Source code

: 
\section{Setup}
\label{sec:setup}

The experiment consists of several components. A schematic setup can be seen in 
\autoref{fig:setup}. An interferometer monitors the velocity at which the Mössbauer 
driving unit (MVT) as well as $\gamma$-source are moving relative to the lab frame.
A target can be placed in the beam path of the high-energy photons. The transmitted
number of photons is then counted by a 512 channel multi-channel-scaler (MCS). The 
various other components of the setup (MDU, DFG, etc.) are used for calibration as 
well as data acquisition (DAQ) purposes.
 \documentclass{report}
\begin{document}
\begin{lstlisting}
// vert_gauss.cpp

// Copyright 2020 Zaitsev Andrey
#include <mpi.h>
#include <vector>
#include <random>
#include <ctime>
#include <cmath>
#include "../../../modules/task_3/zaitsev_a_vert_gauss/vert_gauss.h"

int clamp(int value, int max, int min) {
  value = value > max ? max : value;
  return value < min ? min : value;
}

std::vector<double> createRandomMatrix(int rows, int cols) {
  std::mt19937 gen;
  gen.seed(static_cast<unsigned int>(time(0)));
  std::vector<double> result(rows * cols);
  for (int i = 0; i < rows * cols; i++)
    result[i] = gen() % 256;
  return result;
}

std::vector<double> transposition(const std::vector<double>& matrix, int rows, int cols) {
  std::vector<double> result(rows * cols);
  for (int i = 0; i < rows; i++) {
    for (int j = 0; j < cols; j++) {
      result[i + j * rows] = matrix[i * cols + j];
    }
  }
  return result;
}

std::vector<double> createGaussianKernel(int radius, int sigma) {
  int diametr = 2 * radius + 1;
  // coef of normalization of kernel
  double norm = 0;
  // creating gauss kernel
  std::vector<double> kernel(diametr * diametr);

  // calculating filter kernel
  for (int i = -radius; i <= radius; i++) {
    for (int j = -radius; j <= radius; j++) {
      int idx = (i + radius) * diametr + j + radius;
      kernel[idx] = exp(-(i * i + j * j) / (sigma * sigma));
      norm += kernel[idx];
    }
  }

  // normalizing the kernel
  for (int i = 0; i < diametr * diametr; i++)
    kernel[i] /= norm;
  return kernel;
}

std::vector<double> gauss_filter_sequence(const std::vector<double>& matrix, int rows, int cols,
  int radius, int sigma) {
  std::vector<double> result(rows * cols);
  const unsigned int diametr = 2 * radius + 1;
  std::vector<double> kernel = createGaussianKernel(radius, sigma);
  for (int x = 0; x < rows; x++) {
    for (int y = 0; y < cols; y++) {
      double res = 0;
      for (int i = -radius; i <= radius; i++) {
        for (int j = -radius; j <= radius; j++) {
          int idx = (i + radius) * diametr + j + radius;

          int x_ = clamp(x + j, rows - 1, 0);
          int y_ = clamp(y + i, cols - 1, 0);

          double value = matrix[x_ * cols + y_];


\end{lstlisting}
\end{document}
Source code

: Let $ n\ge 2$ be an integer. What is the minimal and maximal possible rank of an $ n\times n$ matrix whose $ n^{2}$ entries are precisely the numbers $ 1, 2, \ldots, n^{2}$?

About this task:
Transcribe, with no changes, the listing above from its first line through the line with "number of photons", including that line, and stop once it is done.

Exercise solution:
Source code

: 
\section{Setup}
\label{sec:setup}

The experiment consists of several components. A schematic setup can be seen in 
\autoref{fig:setup}. An interferometer monitors the velocity at which the Mössbauer 
driving unit (MVT) as well as $\gamma$-source are moving relative to the lab frame.
A target can be placed in the beam path of the high-energy photons. The transmitted
number of photons is then counted by a 512 channel multi-channel-scaler (MCS). The 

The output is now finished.